As an example – and it is a good one – Miranda explained that Oracle has re-architected its software to deploy to all customers simultaneously. That, he said, means it can get feedback faster, and since the software is identical rather than customised (“literally identical,” he stressed) it allows Oracle itself to move from what he described as a vicious circle of long development times, to a more virtuous one of shorter development cycles and immediate feedback.

“That means we make better software faster. Over time, this is the model that all our customers will want. The benefits of SaaS means they will be able to better deliver value to their end customers faster.”

While Miranda didn’t mention it, his discussion was timely in light of today’s announcement that Oracle will purchase Netsuite, the built-for-web ERP solution, to bolster Oracle’s pure-SaaS offerings in the medium enterprise space.
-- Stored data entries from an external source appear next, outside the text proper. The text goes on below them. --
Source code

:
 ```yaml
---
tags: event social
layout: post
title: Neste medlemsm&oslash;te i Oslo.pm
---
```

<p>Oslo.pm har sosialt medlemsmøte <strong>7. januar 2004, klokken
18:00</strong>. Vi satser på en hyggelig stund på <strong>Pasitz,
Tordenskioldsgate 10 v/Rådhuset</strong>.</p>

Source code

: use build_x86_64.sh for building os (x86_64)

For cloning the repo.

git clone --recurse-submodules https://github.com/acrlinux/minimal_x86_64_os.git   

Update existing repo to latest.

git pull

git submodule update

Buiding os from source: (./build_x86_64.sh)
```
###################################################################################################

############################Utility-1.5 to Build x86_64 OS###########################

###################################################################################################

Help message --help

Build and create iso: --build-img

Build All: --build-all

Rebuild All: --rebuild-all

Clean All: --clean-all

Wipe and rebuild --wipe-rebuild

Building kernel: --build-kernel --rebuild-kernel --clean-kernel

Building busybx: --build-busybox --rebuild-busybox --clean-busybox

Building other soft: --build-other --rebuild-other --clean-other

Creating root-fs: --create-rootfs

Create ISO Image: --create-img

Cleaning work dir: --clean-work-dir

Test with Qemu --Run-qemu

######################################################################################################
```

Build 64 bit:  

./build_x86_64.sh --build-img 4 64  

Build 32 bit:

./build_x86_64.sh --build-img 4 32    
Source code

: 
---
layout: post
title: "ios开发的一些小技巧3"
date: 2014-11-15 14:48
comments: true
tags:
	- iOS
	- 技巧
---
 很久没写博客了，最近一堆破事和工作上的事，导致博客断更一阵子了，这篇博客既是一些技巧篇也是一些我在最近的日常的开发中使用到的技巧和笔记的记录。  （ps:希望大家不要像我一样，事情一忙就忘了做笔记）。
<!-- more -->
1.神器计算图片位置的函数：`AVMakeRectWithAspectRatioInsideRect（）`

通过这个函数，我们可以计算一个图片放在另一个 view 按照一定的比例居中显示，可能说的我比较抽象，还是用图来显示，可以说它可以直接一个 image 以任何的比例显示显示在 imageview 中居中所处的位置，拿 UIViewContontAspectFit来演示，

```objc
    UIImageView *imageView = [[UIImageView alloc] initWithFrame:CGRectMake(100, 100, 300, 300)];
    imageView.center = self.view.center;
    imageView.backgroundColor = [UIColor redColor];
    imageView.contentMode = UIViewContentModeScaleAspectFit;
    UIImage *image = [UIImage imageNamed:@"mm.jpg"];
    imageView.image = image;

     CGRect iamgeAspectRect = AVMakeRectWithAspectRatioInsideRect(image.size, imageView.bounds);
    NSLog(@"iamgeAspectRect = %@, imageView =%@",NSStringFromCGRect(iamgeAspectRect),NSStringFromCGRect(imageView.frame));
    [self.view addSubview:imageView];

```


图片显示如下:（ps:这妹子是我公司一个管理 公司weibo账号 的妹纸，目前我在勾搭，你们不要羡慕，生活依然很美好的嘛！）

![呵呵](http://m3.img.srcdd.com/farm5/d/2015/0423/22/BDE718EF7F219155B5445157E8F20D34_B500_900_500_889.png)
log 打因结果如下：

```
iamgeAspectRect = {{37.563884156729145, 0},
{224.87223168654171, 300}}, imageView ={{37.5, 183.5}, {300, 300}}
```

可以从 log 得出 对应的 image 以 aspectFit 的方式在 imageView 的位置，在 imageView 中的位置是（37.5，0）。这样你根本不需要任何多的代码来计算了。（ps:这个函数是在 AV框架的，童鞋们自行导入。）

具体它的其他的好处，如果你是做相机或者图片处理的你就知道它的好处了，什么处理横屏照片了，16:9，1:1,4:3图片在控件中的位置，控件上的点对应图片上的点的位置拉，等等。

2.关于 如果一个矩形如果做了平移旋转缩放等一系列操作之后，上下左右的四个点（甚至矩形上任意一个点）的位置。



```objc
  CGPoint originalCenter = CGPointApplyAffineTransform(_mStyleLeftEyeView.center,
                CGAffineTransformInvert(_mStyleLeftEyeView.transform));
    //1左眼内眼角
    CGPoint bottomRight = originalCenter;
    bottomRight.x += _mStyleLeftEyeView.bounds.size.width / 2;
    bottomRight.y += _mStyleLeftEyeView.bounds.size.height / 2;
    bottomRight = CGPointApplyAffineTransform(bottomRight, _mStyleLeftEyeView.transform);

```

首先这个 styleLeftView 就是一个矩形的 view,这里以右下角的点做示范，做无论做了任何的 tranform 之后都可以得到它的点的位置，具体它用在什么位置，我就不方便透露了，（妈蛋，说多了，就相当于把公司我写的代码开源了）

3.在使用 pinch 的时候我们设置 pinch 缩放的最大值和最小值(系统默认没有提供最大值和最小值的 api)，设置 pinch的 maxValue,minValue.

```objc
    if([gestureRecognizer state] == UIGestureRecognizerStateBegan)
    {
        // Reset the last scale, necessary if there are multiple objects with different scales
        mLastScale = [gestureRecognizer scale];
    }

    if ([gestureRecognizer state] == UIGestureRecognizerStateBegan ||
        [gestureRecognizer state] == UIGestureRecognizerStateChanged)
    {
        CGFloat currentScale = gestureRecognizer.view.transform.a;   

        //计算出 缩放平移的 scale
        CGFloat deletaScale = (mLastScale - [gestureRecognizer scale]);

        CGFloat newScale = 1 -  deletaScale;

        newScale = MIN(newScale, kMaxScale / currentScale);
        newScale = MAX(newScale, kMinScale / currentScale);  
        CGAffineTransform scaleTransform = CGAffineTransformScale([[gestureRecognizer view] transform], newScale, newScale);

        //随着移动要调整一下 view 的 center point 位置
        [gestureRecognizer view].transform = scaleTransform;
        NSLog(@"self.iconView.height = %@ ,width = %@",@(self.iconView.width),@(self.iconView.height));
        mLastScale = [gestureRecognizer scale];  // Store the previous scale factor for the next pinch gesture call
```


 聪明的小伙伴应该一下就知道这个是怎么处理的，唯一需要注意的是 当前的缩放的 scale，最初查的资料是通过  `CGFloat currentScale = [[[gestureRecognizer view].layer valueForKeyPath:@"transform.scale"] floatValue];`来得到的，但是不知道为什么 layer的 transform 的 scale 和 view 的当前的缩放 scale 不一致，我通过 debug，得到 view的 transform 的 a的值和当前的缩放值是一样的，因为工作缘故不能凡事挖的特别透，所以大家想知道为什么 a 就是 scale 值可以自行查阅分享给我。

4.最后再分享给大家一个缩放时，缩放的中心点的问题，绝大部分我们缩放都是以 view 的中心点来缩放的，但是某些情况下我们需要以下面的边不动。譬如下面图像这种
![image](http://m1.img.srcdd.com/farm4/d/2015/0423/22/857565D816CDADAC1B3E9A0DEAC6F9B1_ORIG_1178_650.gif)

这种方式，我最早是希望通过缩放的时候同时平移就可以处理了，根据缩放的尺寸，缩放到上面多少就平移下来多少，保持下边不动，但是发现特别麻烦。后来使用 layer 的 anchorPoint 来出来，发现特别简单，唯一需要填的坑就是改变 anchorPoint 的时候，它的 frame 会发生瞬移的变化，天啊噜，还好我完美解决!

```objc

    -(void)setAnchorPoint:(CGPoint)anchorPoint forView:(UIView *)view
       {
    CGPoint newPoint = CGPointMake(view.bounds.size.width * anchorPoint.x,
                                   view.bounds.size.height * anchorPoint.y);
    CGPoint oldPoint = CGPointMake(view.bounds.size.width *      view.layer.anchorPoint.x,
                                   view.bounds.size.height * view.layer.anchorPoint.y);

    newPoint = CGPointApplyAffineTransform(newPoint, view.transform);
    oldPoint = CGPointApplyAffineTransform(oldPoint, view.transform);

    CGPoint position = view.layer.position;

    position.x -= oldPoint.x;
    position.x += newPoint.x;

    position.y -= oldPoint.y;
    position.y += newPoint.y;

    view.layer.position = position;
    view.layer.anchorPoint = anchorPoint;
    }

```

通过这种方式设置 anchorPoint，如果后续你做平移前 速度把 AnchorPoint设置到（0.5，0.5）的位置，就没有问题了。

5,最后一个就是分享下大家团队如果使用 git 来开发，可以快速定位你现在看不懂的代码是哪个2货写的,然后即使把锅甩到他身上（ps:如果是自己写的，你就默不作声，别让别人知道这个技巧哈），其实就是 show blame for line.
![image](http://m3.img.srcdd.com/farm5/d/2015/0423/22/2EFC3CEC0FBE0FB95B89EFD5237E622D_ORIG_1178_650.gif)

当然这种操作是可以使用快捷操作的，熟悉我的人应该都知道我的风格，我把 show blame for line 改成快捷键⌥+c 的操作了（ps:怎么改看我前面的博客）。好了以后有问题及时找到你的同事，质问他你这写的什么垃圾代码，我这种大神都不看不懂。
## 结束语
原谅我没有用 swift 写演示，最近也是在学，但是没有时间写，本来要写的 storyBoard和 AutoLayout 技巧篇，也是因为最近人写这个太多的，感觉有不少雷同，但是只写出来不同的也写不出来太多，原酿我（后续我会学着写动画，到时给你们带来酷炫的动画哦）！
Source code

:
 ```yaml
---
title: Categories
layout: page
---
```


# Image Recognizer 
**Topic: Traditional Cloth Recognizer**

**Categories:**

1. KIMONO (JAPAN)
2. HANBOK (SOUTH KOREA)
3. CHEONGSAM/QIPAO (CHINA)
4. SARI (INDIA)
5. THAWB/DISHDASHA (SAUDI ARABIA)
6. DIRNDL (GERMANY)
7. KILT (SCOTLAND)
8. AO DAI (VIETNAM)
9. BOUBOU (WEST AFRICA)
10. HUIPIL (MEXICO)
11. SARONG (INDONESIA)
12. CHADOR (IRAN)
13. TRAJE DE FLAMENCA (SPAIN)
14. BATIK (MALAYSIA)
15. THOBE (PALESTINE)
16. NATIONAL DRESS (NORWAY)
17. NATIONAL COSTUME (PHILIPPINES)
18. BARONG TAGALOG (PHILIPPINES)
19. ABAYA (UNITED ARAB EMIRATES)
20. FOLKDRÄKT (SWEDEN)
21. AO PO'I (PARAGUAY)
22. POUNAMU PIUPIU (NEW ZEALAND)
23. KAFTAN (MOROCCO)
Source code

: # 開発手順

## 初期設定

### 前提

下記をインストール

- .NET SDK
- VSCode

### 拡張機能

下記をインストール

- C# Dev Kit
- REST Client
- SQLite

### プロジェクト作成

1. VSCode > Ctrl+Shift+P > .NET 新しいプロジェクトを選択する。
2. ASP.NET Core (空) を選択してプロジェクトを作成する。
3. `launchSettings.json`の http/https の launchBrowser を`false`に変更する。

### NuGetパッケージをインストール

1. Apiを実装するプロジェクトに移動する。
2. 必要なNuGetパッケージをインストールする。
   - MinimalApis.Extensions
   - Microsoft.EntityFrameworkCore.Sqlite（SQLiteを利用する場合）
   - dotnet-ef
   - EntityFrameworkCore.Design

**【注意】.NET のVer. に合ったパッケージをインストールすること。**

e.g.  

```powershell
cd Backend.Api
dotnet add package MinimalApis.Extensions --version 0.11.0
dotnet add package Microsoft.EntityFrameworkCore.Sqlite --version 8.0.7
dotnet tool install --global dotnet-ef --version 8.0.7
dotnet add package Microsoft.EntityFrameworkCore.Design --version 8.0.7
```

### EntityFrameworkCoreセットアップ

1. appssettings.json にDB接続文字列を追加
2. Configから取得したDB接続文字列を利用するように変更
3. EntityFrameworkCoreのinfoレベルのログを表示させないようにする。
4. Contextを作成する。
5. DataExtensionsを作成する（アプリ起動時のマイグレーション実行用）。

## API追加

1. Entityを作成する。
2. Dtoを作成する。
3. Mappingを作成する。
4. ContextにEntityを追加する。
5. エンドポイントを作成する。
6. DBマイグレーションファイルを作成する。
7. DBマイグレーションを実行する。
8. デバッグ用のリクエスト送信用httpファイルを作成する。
A space it obviously deems worth the US$9.3 billion price tag.

But doesn’t access to precisely the same software negate any potential opportunity for differentiation? After all, businesses everywhere have customised software throughout the ages to get a closer fit or a competitive edge. Exactly the same sounds nice to sell, but not necessarily nice to buy.

“Well, this is why we didn’t just take our old software and host it, instead choosing to rebuild it from the ground up,” said Miranda. That does two things: it introduces a modernised technology stack built with industry standards. It also means a highly modular set of applications and services. “This enables customers to configure and personalise the software to create something which is unique to their organisation.”

Crucially, Miranda said this doesn’t equate to customisation. “Customisation is anything that prevents an automatic upgrade.”

And just how ready and willing is an enterprise software user to allow their vendor to decide when and how upgrades take place? “Well, if we look at personal software, that’s what we’re used to today. Your apps update automatically without any impact on your data; you personalise that software, it survives the upgrade. We’re taking those concepts in personalisation and applying them to enterprise class software.”

He added that new features which may come with an upgrade are switched off by default, so after the update, things work just as they did before – and being incremental, there aren’t ‘big bang’ changes between one version and the next.

You might be tempted to dismiss Miranda’s firmly held belief in the inevitability of 100 percent of businesses ‘going SaaS’ as a bit kooky. But he has the credentials to back his conviction: he’s been with Oracle since 1992 and led the engineering of the ‘next-gen’ Fusion Applications.

Still. While the benefits of the cloud and software as a service are undeniable, we know of more than a few businesses today which are happily running Windows XP. The SaaS stampede could yet be a ways away.

Questions or comments...

  1. John Blackham

    SaaS and On-prem software are fundamentally the same. Both can be “highly modular”. This was the aim of ERP companies way before SaaS was heard of. Remember OO and products such as Protean from Marcam or JDE’s OneWorld. Both promised an end to customization. Both were wrong, both companies died as a result, and in JDE’s case ended up inside Oracle. In fact the exact opposite of Mr Miranda’s claim is true, SaaS kills innovation …unless you think that every user having access to exactly the same software features give any company a competitive advantage. As Gartner said in 2009, until SaaS (specifically multi-tenant) can offer customization that will support any business requirement, it is a non-starter for serious businesses.